Saturday, January 31, 2015

BSO — 2015/01/29-31

This week brings a guest conductor to the podium of the BSO, Asher Fisch. He's conducting three pieces: first the 2011 composition of Avner Dorman, "Astrolatry;" then Prokofiev's Second Violin Concerto, with Julian Rachlin as soloist; and after intermission it's Symphony No.1, "Spring," by Schumann. "Astrolatry" is the first music by Dorman the BSO has ever performed. I hope they'll play it again, soon, and present others of his works.

I hope you'll be able to listen, and as preparation for the Dorman piece, I strongly recommend listening to Brian Bell's conversation with the composer, which is linked on the BSO's performance detail page. There you can check out links to more audio previews an program notes, as well as performer bios. They describe the program as follows:
Israeli conductor Asher Fisch makes his BSO subscription series debut with this diverse program. Opening the concert is the Israeli-born composer Avner Dorman's Astrolatry, a 2012 work inspired by the stars and constellations. These will be the first BSO performances of any music by Dorman, who is a former Tanglewood Music Center Composition Fellow. Lithuanian-born violinist Julian Rachlin returns to Symphony Hall for Serge Prokofiev's Violin Concerto No. 2, a 1930s masterpiece with a breathtakingly beautiful slow movement. Robert Schumann's robust Symphony No. 1, composed in his so-called "symphonic year" of 1841, is one of his most energetic and optimistic scores.

It is "Astrolatry" that interests me most, although the Prokofiev is not hard to take, and the "Spring" symphony is a fine piece. The favorable Globe review, after praising the inclusion of new music in the program, spends most of its space on "Astrolatry." The Boston Musical Intelligencer has two items: an interview with Avner Dorman, and a review of the concert. Interestingly, in the interview, the composer downplays the narrative he gave in his interview with Brian Bell. But I found, as he says, that having that narrative in mind made the music easier to follow and enjoy than might have been the case without it. The review is detailed and respectful with some dissatisfaction with the playing and conducting in the Schumann.

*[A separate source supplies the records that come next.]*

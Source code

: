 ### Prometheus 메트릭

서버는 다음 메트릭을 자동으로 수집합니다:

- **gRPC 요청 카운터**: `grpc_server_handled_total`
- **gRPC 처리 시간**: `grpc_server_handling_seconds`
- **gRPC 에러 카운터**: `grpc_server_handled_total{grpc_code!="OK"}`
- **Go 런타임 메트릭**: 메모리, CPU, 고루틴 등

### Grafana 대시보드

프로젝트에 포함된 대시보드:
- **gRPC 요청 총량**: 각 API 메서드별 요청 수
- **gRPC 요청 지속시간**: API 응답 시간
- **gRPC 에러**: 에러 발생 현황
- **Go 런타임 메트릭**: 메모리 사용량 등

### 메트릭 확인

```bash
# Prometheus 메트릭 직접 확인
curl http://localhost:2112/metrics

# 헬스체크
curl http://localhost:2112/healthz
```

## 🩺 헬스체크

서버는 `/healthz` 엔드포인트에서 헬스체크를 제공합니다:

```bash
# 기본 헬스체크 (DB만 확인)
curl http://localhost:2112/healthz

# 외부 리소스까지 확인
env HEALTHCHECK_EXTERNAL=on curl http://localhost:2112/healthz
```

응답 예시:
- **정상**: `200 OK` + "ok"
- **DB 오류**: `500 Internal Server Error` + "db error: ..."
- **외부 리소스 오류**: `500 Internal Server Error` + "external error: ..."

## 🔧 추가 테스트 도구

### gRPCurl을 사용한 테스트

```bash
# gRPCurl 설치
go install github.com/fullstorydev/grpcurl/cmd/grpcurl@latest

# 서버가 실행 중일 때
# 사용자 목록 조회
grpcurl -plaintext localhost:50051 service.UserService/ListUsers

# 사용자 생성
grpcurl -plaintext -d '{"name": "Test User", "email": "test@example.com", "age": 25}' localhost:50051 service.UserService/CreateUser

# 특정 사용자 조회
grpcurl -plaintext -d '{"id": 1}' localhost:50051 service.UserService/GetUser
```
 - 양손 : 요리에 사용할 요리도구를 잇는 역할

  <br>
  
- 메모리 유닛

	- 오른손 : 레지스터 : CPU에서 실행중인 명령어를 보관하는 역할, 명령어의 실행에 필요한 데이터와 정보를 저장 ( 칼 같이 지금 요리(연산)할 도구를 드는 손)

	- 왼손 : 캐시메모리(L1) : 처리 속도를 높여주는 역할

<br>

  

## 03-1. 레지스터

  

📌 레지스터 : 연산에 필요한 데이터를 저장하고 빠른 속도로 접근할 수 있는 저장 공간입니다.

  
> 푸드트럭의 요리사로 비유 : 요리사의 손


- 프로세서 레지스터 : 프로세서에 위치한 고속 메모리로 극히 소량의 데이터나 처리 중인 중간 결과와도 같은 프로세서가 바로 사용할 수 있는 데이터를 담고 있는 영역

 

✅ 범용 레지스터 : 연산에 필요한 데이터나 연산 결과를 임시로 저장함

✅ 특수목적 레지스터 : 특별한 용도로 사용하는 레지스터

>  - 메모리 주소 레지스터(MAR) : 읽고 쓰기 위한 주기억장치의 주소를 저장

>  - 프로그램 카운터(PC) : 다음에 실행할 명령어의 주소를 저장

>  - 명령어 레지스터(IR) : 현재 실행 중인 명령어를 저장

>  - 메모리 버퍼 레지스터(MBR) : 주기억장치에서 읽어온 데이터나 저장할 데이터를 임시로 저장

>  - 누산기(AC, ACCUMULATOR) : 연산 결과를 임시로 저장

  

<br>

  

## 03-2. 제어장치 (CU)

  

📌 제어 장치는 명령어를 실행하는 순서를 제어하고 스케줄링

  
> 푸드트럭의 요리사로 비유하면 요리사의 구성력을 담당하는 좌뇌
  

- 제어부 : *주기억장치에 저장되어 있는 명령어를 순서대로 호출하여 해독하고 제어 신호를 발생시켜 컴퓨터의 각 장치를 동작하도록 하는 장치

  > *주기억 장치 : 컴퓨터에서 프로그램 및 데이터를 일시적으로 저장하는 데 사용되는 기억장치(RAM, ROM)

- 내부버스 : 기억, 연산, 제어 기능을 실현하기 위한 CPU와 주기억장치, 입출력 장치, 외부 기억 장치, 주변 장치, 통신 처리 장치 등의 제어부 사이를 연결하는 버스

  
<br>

As you can tell, I'm really enthusiastic for "Astrolatry." It is readily accessible as music, not the cacophonies which we sometimes get from contemporary composers, and, as I say, I think it's even more engaging when one is aware of the descriptions in the interview with Brian Bell or in the composer's own program note (included in the notes linked on the BSO performance detail page. If there were a repeat performance next Tuesday (as there is for about half the concerts, I'd get a ticket and go hear it again in the hall.

So if you're within range of WCRB, either by radio or on the web, I encourage you not to miss this concert, either the live performance this evening, January 31, at 8:00 p.m., or the rerun on Monday, February 9, also at 8:00 — or both. Better still, if you can get to Symphony Hall, go and hear it in person. I'm sure seats will be available: on Thursday, there were many empty seats on the sides of the balconies. On WCRB's BSO page, there is further information, including a link to an interview with the conductor about the concert (after you get through the bit about the orchestra's new gong).